Ces questions sont entièrement légitimes et font l’objet de débats parfois virulents en France comme ici aux Etats-Unis. Le choix d’une méthode de lecture plutôt qu’une autre devient un choix quasi politique, quant aux méthodes de mathématiques elles suivent tant d’effets de mode au gré des apports de la recherche qu’il devient parfois compliqué de s’y retrouver. Les résultats d’enquêtes du type PISA peuvent sembler contre intuitifs et s’opposer aux données empiriques à notre disposition (sans parler bien sûr des interrogations méthodologiques sur la validité de ces enquêtes et sur l’intérêt des tests standardisés pour obtenir les résultats).

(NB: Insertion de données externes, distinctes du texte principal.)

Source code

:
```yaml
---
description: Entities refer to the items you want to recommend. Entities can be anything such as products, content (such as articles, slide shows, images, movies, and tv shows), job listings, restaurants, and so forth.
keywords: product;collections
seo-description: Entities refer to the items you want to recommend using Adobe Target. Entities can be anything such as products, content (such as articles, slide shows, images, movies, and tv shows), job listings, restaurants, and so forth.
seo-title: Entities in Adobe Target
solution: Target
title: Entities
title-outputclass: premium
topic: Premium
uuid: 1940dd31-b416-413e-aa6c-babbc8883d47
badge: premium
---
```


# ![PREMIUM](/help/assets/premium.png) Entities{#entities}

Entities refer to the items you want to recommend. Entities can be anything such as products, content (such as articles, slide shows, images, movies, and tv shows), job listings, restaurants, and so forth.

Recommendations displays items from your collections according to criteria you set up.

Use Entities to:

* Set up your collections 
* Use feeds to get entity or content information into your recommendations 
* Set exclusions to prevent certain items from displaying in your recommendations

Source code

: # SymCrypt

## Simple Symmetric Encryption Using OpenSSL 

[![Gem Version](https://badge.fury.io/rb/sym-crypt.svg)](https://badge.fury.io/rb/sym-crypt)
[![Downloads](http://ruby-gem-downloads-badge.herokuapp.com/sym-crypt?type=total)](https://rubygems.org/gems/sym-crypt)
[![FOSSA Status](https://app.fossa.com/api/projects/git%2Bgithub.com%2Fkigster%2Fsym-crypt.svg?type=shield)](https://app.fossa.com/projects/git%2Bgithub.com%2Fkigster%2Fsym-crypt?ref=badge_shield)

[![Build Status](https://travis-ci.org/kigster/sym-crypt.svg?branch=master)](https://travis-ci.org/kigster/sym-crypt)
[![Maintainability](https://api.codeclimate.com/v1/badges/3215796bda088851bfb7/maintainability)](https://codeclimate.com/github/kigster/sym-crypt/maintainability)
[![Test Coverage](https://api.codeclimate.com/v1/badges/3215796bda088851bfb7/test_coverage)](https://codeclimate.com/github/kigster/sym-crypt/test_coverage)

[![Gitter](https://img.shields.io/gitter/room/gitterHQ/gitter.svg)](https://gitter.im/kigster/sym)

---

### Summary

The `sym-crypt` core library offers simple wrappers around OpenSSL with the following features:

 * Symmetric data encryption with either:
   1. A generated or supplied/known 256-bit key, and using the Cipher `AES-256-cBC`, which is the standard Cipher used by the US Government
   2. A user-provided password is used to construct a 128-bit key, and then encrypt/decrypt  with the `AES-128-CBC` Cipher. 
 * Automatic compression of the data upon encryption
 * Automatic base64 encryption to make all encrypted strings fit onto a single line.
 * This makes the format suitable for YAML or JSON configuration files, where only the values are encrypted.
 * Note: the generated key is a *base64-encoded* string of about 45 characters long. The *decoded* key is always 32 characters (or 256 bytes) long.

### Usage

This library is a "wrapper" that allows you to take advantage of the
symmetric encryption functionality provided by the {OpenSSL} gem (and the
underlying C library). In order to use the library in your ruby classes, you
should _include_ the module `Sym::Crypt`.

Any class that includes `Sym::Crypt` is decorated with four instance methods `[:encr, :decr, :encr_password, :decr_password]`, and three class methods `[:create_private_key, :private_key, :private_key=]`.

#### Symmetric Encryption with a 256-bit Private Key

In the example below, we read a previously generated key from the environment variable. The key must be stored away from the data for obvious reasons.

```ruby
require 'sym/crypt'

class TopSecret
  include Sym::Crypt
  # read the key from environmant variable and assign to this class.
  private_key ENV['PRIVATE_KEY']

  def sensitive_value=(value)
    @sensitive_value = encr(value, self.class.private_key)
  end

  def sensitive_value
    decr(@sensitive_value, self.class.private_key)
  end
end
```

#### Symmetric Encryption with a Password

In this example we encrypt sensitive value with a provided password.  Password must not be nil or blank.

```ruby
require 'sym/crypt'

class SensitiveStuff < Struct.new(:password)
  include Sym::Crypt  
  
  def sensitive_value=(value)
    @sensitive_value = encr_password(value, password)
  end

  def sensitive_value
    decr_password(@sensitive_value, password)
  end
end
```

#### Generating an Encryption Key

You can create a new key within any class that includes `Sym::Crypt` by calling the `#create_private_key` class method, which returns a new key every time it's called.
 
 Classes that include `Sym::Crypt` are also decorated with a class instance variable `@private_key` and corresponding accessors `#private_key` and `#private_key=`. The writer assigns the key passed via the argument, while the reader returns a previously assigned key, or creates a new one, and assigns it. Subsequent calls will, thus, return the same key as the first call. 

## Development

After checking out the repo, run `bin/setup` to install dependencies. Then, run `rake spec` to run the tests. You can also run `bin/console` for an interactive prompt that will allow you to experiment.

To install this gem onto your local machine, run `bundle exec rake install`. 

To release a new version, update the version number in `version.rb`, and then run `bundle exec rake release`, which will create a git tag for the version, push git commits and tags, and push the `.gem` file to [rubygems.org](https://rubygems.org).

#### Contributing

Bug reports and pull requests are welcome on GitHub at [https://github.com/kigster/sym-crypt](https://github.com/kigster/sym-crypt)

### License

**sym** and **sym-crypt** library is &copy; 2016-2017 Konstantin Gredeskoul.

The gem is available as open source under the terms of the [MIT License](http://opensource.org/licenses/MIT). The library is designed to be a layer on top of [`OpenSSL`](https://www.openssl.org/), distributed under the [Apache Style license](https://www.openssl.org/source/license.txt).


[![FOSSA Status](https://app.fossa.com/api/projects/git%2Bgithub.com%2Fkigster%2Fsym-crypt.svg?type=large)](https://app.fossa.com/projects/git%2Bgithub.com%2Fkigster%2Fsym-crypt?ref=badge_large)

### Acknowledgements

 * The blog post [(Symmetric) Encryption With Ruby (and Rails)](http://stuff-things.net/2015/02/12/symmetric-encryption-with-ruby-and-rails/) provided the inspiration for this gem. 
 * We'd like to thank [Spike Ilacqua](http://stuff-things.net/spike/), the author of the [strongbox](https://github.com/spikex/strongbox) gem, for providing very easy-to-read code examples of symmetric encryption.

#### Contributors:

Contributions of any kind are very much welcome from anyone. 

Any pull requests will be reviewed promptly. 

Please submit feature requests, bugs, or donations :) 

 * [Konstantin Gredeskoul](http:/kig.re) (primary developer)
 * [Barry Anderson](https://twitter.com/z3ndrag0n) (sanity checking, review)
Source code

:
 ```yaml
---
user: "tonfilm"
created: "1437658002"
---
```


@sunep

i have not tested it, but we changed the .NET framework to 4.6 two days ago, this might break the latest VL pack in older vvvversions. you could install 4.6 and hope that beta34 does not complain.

Il y a dans les écoles tous ces questionnements un peu abstraits et puis il y a le théâtre que nous avons vu cette semaine. La magie de la salle qui s’obscurcit pour laisser les enfants dans la lumière. Le bonheur d’entendre ces voix, de voir ces sourires. Le plaisir d’être le témoin d’une complicité qui s’affiche entre eux, avec leurs parents, avec Rémy leur professeur (et je pourrais consacrer un courrier entier à le remercier pour son travail). La joie de retrouver les acteurs à la sortie pour les féliciter, goûter à leur satisfaction et à leur soulagement.

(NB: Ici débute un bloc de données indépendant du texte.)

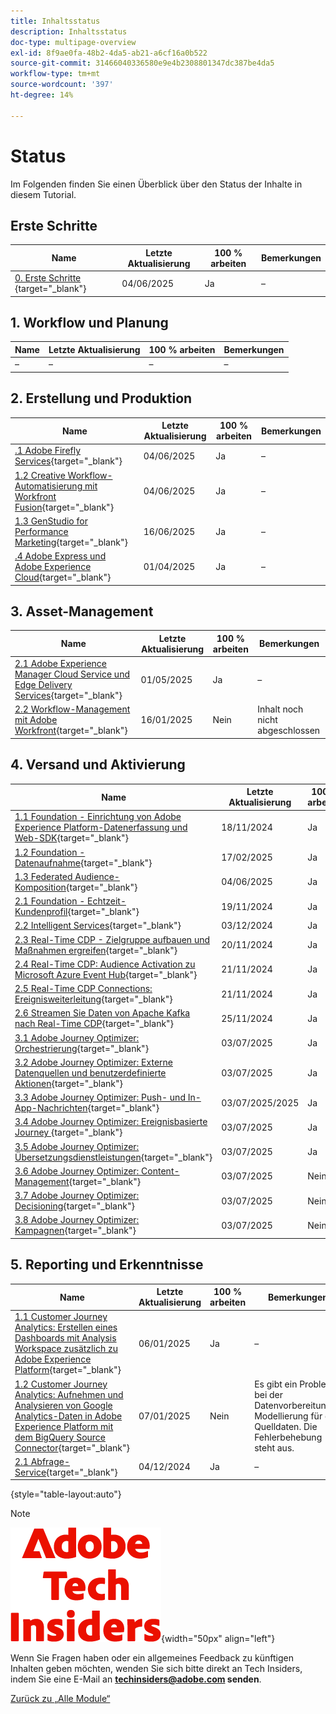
 ```yaml
---
title: Inhaltsstatus
description: Inhaltsstatus
doc-type: multipage-overview
exl-id: 8f9ae0fa-48b2-4da5-ab21-a6cf16a0b522
source-git-commit: 31466040336580e9e4b2308801347dc387be4da5
workflow-type: tm+mt
source-wordcount: '397'
ht-degree: 14%

---
```


# Status

Im Folgenden finden Sie einen Überblick über den Status der Inhalte in diesem Tutorial.

## Erste Schritte

| Name | Letzte Aktualisierung | 100 % arbeiten | Bemerkungen          |
| ---------------------- | ------------ | ------------ |------------ |
| [0. Erste Schritte ](./modules/getting-started/gettingstarted/getting-started.md){target="_blank"} | 04/06/2025 | Ja | – |

## &#x200B;1. Workflow und Planung

| Name | Letzte Aktualisierung | 100 % arbeiten | Bemerkungen          |
| ---------------------- | ------------ | ------------ |------------ |
| – | – | – | – |

## &#x200B;2. Erstellung und Produktion

| Name | Letzte Aktualisierung | 100 % arbeiten | Bemerkungen          |
| ---------------------- | ------------ | ------------ |------------ |
| [.1 Adobe Firefly Services](./modules/creation-production/module1.1/firefly-services.md){target="_blank"} | 04/06/2025 | Ja | – |
| [1.2 Creative Workflow-Automatisierung mit Workfront Fusion](./modules/creation-production/module1.2/automation.md){target="_blank"} | 04/06/2025 | Ja | – |
| [1.3 GenStudio for Performance Marketing](./modules/creation-production/module1.3/genstudio.md){target="_blank"} | 16/06/2025 | Ja | – |
| [.4 Adobe Express und Adobe Experience Cloud](./modules/creation-production/module1.4/express.md){target="_blank"} | 01/04/2025 | Ja | – |


## &#x200B;3. Asset-Management

| Name | Letzte Aktualisierung | 100 % arbeiten | Bemerkungen          |
| ---------------------- | ------------ | ------------ |------------ |
| [2.1 Adobe Experience Manager Cloud Service und Edge Delivery Services](./modules/asset-mgmt/module2.1/aemcs.md){target="_blank"} | 01/05/2025 | Ja | – |
| [2.2 Workflow-Management mit Adobe Workfront](./modules/asset-mgmt/module2.2/workfront.md){target="_blank"} | 16/01/2025 | Nein | Inhalt noch nicht abgeschlossen |

## &#x200B;4. Versand und Aktivierung

| Name | Letzte Aktualisierung | 100 % arbeiten | Bemerkungen          |
| ---------------------- | ------------ | ------------ |------------ |
| [1.1 Foundation - Einrichtung von Adobe Experience Platform-Datenerfassung und Web-SDK](./modules/delivery-activation/datacollection/dc1.1/data-ingestion-launch-web-sdk.md){target="_blank"} | 18/11/2024 | Ja | – |
| [1.2 Foundation - Datenaufnahme](./modules/delivery-activation/datacollection/dc1.2/data-ingestion.md){target="_blank"} | 17/02/2025 | Ja | – |
| [1.3 Federated Audience-Komposition](./modules/delivery-activation/datacollection/dc1.3/fac.md){target="_blank"} | 04/06/2025 | Ja | – |
| [2.1 Foundation - Echtzeit-Kundenprofil](./modules/delivery-activation/rtcdp-b2c/rtcdpb2c-1/real-time-customer-profile.md){target="_blank"} | 19/11/2024 | Ja | – |
| [2.2 Intelligent Services](./modules/delivery-activation/rtcdp-b2c/rtcdpb2c-2/intelligent-services.md){target="_blank"} | 03/12/2024 | Ja | – |
| [2.3 Real-Time CDP - Zielgruppe aufbauen und Maßnahmen ergreifen](./modules/delivery-activation/rtcdp-b2c/rtcdpb2c-3/real-time-cdp-build-a-segment-take-action.md){target="_blank"} | 20/11/2024 | Ja | – |
| [2.4 Real-Time CDP: Audience Activation zu Microsoft Azure Event Hub](./modules/delivery-activation/rtcdp-b2c/rtcdpb2c-4/segment-activation-microsoft-azure-eventhub.md){target="_blank"} | 21/11/2024 | Ja | – |
| [2.5 Real-Time CDP Connections: Ereignisweiterleitung](./modules/delivery-activation/rtcdp-b2c/rtcdpb2c-5/aep-data-collection-ssf.md){target="_blank"} | 21/11/2024 | Ja | – |
| [2.6 Streamen Sie Daten von Apache Kafka nach Real-Time CDP](./modules/delivery-activation/rtcdp-b2c/rtcdpb2c-6/aep-apache-kafka.md){target="_blank"} | 25/11/2024 | Ja | – |
| [3.1 Adobe Journey Optimizer: Orchestrierung](./modules/delivery-activation/ajo-b2c/ajob2c-1/journey-orchestration-create-account.md){target="_blank"} | 03/07/2025 | Ja | – |
| [3.2 Adobe Journey Optimizer: Externe Datenquellen und benutzerdefinierte Aktionen](./modules/delivery-activation/ajo-b2c/ajob2c-2/journey-orchestration-external-weather-api-sms.md){target="_blank"} | 03/07/2025 | Ja | – |
| [3.3 Adobe Journey Optimizer: Push- und In-App-Nachrichten](./modules/delivery-activation/ajo-b2c/ajob2c-3/ajopushinapp.md){target="_blank"} | 03/07/2025/2025 | Ja | – |
| [3.4 Adobe Journey Optimizer: Ereignisbasierte Journey ](./modules/delivery-activation/ajo-b2c/ajob2c-4/journeyoptimizer.md){target="_blank"} | 03/07/2025 | Ja | – |
| [3.5 Adobe Journey Optimizer: Übersetzungsdienstleistungen](./modules/delivery-activation/ajo-b2c/ajob2c-5/ajotranslationsvcs.md){target="_blank"} | 03/07/2025 | Ja | – |
| [3.6 Adobe Journey Optimizer: Content-Management](./modules/delivery-activation/ajo-b2c/ajob2c-6/ajocontent.md){target="_blank"} | 03/07/2025 | Nein | Content wird entwickelt |
| [3.7 Adobe Journey Optimizer: Decisioning](./modules/delivery-activation/ajo-b2c/ajob2c-7/ajo-decisioning.md){target="_blank"} | 03/07/2025 | Nein | Content wird entwickelt |
| [3.8 Adobe Journey Optimizer: Kampagnen](./modules/delivery-activation/ajo-b2c/ajob2c-8/ajocampaigns.md){target="_blank"} | 03/07/2025 | Nein | Content wird entwickelt |

## &#x200B;5. Reporting und Erkenntnisse

| Name | Letzte Aktualisierung | 100 % arbeiten | Bemerkungen          |
| ---------------------- | ------------ | ------------ |------------ |
| [1.1 Customer Journey Analytics: Erstellen eines Dashboards mit Analysis Workspace zusätzlich zu Adobe Experience Platform](./modules/reporting-insights/cja-b2c/cjab2c-1/customer-journey-analytics-build-a-dashboard.md){target="_blank"} | 06/01/2025 | Ja | – |
| [1.2 Customer Journey Analytics: Aufnehmen und Analysieren von Google Analytics-Daten in Adobe Experience Platform mit dem BigQuery Source Connector](./modules/reporting-insights/cja-b2c/cjab2c-2/customer-journey-analytics-bigquery-gcp.md){target="_blank"} | 07/01/2025 | Nein | Es gibt ein Problem bei der Datenvorbereitungs-Modellierung für die Quelldaten. Die Fehlerbehebung steht aus. |
| [2.1 Abfrage-Service](./modules/reporting-insights/datadistiller/dd-1/query-service.md){target="_blank"} | 04/12/2024 | Ja | – |

{style="table-layout:auto"}

>[!NOTE]
>
>![Tech Insiders](./assets/images/techinsiders.png){width="50px" align="left"}
>
>Wenn Sie Fragen haben oder ein allgemeines Feedback zu künftigen Inhalten geben möchten, wenden Sie sich bitte direkt an Tech Insiders, indem Sie eine E-Mail an **techinsiders@adobe.com senden**.

[Zurück zu „Alle Module“](./overview.md)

Parfois les choses sont simples : travailler ensemble, se lancer un défi, rire, se coordonner, tirer dans le même sens, être fier de ce qu’on accomplit, se donner les moyens d’y arriver, jouer, avoir confiance en soi et dans les autres, prendre du plaisir, en donner. Tout cela fait partie des apprentissages. En ce qui me concerne, je ressors de ces spectacles avec des convictions renforcées. Je crois que l’enseignement est un art qui a bien besoin de la science. Je crois moins aux méthodes qu’à l’optimisme et à l’énergie comme moteurs fondamentaux des apprentissages. Je crois que l’on peut, même en disposant d’un temps limité, accomplir des choses exceptionnelles grâce à la force du collectif. Je crois qu’il nous faut au quotidien créer pour les enfants des souvenirs inoubliables. Je crois à la primauté absolue de la relation élève-enseignant.

Je le crois parce que c’est comme ça que j’ai envie de vivre mon métier. Mais je le crois aussi tout simplement parce que j’en ai eu la preuve cette semaine en allant au théâtre voir les élèves enthousiastes nous montrer leur travail. Et j’ai été enthousiasmé en retour de me rendre compte que c’est eux qui nous montrent la direction à suivre. C’est une bulle de fraicheur pour moi que de laisser un temps tomber la littérature scientifique pour me concentrer sur ce que les enfants nous disent depuis la scène de l’école qu’ils ont envie de vivre.